EXERCISE >> From the entries, return every line where the string "regulated" shows up.
SUPPLIED DATA Block Start
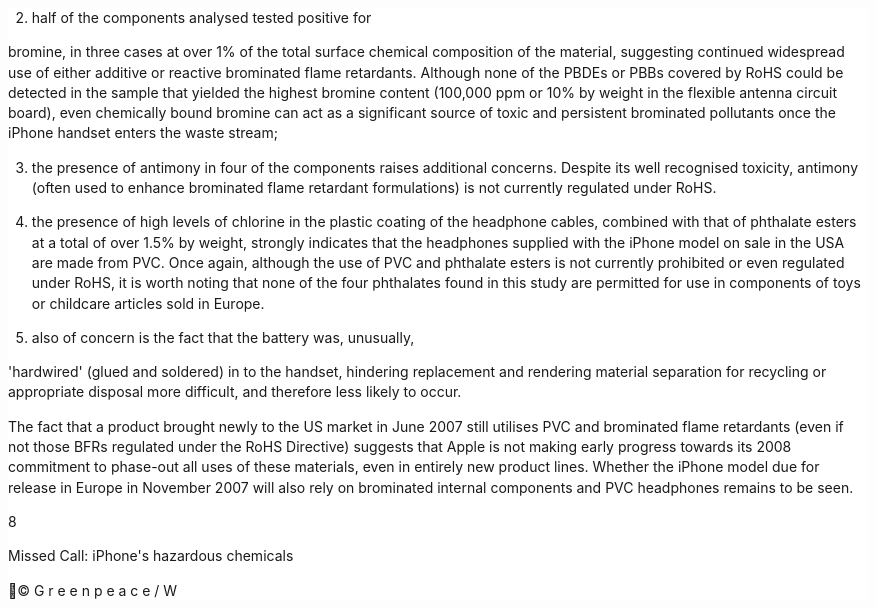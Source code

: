 2) half of the components analysed tested positive for

bromine, in three cases at over 1% of the total surface
chemical composition of the material, suggesting
continued widespread use of either additive or reactive
brominated flame retardants.  Although none of the
PBDEs or PBBs covered by RoHS could be detected in
the sample that yielded the highest bromine content
(100,000 ppm or 10% by weight in the flexible antenna
circuit board), even chemically bound bromine  can act as
a significant source of toxic and persistent brominated
pollutants once the iPhone handset enters the waste
stream;

3) the presence of antimony in four of the components raises
additional concerns.  Despite its well recognised toxicity,
antimony (often used to enhance brominated flame
retardant formulations) is not currently regulated under
RoHS.

4) the presence of high levels of chlorine in the plastic coating
of the headphone cables, combined with that of phthalate
esters at a total of over 1.5% by weight, strongly indicates
that the headphones supplied with the iPhone model on
sale in the USA are made from PVC.  Once again, although
the use of PVC and phthalate esters is not currently
prohibited or even regulated under RoHS, it is worth noting
that none of the four phthalates found in this study are
permitted for use in components of toys or childcare
articles sold in Europe.

5) also of concern is the fact that the battery was, unusually,

'hardwired' (glued and soldered) in to the handset,
hindering replacement and rendering material separation
for recycling or appropriate disposal more difficult, and
therefore less likely to occur.

The fact that a product brought newly to the US market in
June 2007 still utilises PVC and brominated flame retardants
(even if not those BFRs regulated under the RoHS Directive)
suggests that Apple is not making early progress towards its
2008 commitment to phase-out all uses of these materials,
even in entirely new product lines.  Whether the iPhone model
due for release in Europe in November 2007 will also rely on
brominated internal components and PVC headphones
remains to be seen.

8

Missed Call: iPhone's hazardous chemicals

©
G
r
e
e
n
p
e
a
c
e
/
W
SUPPLIED DATA Block End
RESULT OF THE TASK >>
retardant formulations) is not currently regulated under
prohibited or even regulated under RoHS, it is worth noting
(even if not those BFRs regulated under the RoHS Directive)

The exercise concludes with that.